Human Cytomegalovirus Infection Dysregulates the Canonical Wnt/β-catenin Signaling Pathway
Figure 3
HCMV induces degradation of β-catenin.
(A) Lysates were collected from HFFs infected with HCMV-TR (MOI of 1–2) at the indicated times post infection and analyzed for β-catenin expression by Western blot. β-actin served as a loading control. β-catenin protein levels were quantitated by densitometric analysis using ImageJ software (n = 3) and normalized to mock-infected cells at each time point, which was set to a value of 1.0. Data are presented as the mean ± SEM of 3 independent experiments. **p<0.01 (B) Membrane, cytoplasmic and nuclear protein-enriched cell fractions were prepared from HFFs 48 hr after infection with HCMV-TR (MOI of 1–2), and analyzed for β-catenin expression by Western blot.

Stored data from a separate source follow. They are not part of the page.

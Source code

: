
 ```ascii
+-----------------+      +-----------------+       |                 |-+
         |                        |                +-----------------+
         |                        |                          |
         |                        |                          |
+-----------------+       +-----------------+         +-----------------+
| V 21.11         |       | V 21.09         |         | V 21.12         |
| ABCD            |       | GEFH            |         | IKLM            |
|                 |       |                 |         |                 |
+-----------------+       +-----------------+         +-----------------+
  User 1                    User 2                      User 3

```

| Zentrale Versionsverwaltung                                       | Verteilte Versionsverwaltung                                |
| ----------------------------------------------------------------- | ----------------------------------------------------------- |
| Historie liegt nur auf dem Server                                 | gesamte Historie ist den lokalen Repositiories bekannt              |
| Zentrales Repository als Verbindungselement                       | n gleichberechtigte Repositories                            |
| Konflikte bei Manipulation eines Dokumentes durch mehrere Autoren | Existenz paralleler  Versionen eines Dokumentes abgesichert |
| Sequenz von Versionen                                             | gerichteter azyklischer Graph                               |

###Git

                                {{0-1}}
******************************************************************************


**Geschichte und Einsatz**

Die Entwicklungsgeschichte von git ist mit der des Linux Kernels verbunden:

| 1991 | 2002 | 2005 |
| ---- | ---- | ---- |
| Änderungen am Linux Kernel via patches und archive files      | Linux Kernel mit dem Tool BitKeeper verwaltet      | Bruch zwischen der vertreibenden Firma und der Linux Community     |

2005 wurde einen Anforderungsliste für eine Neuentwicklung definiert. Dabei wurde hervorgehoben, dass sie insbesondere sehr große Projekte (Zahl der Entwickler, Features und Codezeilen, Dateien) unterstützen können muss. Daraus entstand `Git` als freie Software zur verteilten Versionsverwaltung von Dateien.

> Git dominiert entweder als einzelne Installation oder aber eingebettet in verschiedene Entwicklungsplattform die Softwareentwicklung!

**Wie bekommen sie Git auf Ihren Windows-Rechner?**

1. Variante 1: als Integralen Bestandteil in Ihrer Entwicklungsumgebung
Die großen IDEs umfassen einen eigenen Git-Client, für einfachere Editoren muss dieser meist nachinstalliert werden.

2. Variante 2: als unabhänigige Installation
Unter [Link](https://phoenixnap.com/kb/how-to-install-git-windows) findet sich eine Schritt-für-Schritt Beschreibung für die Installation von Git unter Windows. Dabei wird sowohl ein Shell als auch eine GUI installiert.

Caveolin-1, GAPDH, and histone H4 served as loading controls for the membrane, cytoplasmic and nuclear fractions, respectively. β-catenin protein levels were quantitated by densitometric analysis using ImageJ software. (C) β-catenin mRNA expression in HCMV-TR-infected (MOI of 1–2) or mock-infected HFFs at 24, 48 and 72 hr post infection were analyzed by qRT-PCR. Relative β-catenin mRNA levels in virus-infected samples at each timepoint were normalized to GAPDH mRNA levels and expressed as fold change relative to the corresponding uninfected control. Data are presented as mean +/− SEM of 3 independent experiments. *p<0.05.